One of the things we try to focus on is being able to fail forward and accept failure as an okay thing to do, which is very hard. It’s okay to fail and it’s about what you learned from that. Everybody talks about it, but we like to focus on the art of the possible while encouraging team members who don’t necessarily have the word “innovation” in their title to do innovative things and to take credit for them, even if they're small.

We actually did a thing this year that we call a Pitch-a-Thon where you create these concept cards so that anyone could think of an innovative idea. They then work through the cards and present them to their manager or to some co-workers, in order to gather feedback.

Our challenge internally was finding a way to work through the process so we talked about how we could leverage the concept of Pitch-a-Thons with ongoing business capability requests that were already happening. And the business picked this up and ran with it so fast. Within five weeks, they had incorporated pitches, brought into the quarterly planning cycle of the business. They've now just completed their third round of pitches, and we were finally able to get back together as a team and to make a list of what we wanted to do to make Pitch-a-Thon scalable within GS1 US.
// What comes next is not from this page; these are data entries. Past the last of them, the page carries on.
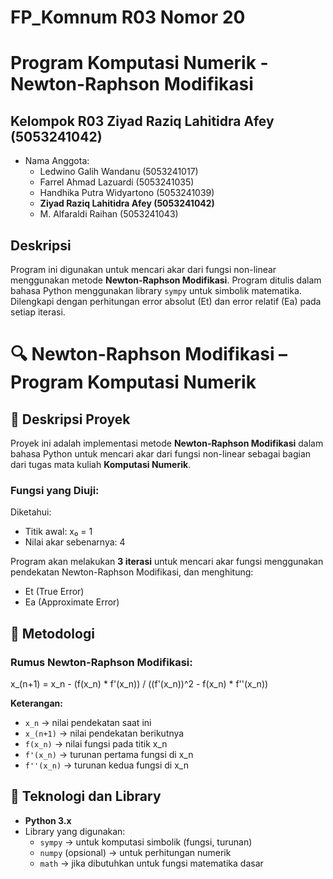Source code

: # FP_Komnum R03 Nomor 20
# Program Komputasi Numerik - Newton-Raphson Modifikasi

## Kelompok R03 **Ziyad Raziq Lahitidra Afey (5053241042)**
- Nama Anggota:
  - Ledwino Galih Wandanu (5053241017)
  - Farrel Ahmad Lazuardi (5053241035)
  - Handhika Putra Widyartono (5053241039)
  - **Ziyad Raziq Lahitidra Afey (5053241042)**
  - M. Alfaraldi Raihan (5053241043)

## Deskripsi
Program ini digunakan untuk mencari akar dari fungsi non-linear menggunakan metode **Newton-Raphson Modifikasi**. Program ditulis dalam bahasa Python menggunakan library `sympy` untuk simbolik matematika. Dilengkapi dengan perhitungan error absolut (Et) dan error relatif (Ea) pada setiap iterasi.

# 🔍 Newton-Raphson Modifikasi – Program Komputasi Numerik

## 📘 Deskripsi Proyek
Proyek ini adalah implementasi metode **Newton-Raphson Modifikasi** dalam bahasa Python untuk mencari akar dari fungsi non-linear sebagai bagian dari tugas mata kuliah **Komputasi Numerik**.

### Fungsi yang Diuji:

Diketahui:
- Titik awal: x₀ = 1
- Nilai akar sebenarnya: 4

Program akan melakukan **3 iterasi** untuk mencari akar fungsi menggunakan pendekatan Newton-Raphson Modifikasi, dan menghitung:
- Et (True Error)
- Ea (Approximate Error)

## 🧠 Metodologi

### Rumus Newton-Raphson Modifikasi:
x_(n+1) = x_n - (f(x_n) * f'(x_n)) / ((f'(x_n))^2 - f(x_n) * f''(x_n))


**Keterangan:**
- `x_n`      → nilai pendekatan saat ini  
- `x_(n+1)`  → nilai pendekatan berikutnya  
- `f(x_n)`   → nilai fungsi pada titik x_n  
- `f'(x_n)`  → turunan pertama fungsi di x_n  
- `f''(x_n)` → turunan kedua fungsi di x_n  

## 🧪 Teknologi dan Library

- **Python 3.x**
- Library yang digunakan:
  - `sympy` → untuk komputasi simbolik (fungsi, turunan)
  - `numpy` (opsional) → untuk perhitungan numerik
  - `math` → jika dibutuhkan untuk fungsi matematika dasar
I think that a culture of innovation is driven by being able to hear other executives in other departments say, “we tested the hypothesis, we succeeded in this way, or the hypothesis didn't work out in this way.” Even to be able to use the word failure in a learning experience that could take us forward is important. These were the conversations that I wasn't hearing three years ago and are very exciting to be hearing in the last few weeks. As we wrap up 2022, we’re embracing the fact that not everything we do is gonna be with 100% certainty to succeed.

7. Looking to the future, how will GS1 US continue to be a leader in innovation?

One of the best things that GS1 US can do is continue to partner with industry. We were formed by industry in the 1970s because they had a need, and honoring that heritage has been so important in being successful.

What we've seen to be successful is embracing our industry-led heritage, and partnering with our colleagues in the operating business because it’s the people who run and nurture and sustain functions, and who drive customer engagement and customer support functions.

For my team, being a leader in innovation means putting the spotlight on how standards can be innovative, and how they can be used to help industry solve problems because they're the ones that created us and they're the ones who make up the GS1 US board. Being able to paint those visions together is very exciting and constantly assessing emerging tech and where we should be is important. At the end of 2022, we published a whitepaper on the potential role of GS1 Standards in the metaverse and, and that type of forward-looking technology thought leadership wasn’t something that was being discussed in our circles five years ago.

When we started to see it take hold last year with NFTs really having a strong hype cycle and bursting onto the market, and with some work we had already done with Web3 technologies like cryptography, this whole notion of immersive experiences really inspired us. This evolution has helped us paint that picture of what the future looks like, how standards really position themselves to support technology, and how we can be a leader in that space.